§ Task input:
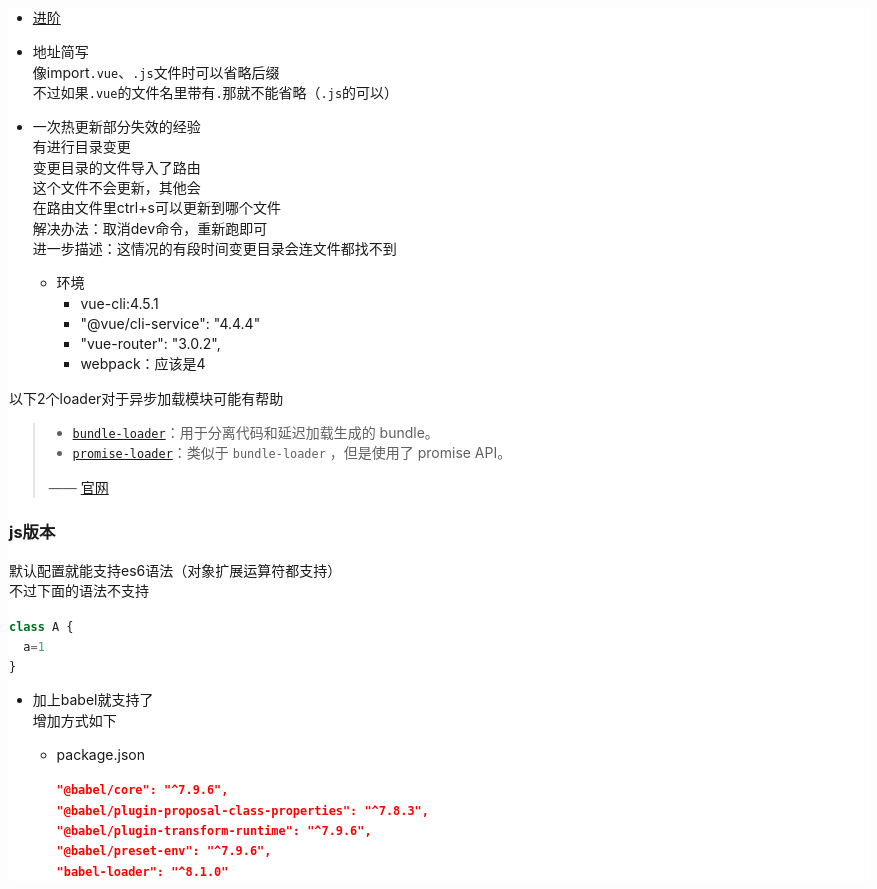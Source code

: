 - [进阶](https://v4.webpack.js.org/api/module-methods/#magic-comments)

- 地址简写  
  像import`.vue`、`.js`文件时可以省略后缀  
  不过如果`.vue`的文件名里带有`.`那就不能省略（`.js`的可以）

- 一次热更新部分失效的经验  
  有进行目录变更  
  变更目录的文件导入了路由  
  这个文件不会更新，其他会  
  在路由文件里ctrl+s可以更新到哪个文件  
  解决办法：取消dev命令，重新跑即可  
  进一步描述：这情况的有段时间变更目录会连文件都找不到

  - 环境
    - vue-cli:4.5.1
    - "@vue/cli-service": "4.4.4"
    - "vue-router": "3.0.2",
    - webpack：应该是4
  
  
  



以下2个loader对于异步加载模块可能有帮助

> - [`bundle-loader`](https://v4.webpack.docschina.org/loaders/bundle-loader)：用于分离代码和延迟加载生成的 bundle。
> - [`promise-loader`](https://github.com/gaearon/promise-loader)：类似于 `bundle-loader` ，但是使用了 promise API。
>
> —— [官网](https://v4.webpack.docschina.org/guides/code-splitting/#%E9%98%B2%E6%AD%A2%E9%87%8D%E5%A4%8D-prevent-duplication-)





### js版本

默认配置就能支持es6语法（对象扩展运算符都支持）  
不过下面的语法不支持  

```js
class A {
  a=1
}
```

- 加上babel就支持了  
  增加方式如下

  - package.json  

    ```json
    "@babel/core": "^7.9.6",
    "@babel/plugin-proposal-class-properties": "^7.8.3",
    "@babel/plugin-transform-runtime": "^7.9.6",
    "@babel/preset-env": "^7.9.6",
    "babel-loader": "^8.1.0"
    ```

§ What you are asked to do: How many of the lines in this material contain the word "https"? State the number and nothing else.

§ Response area: 4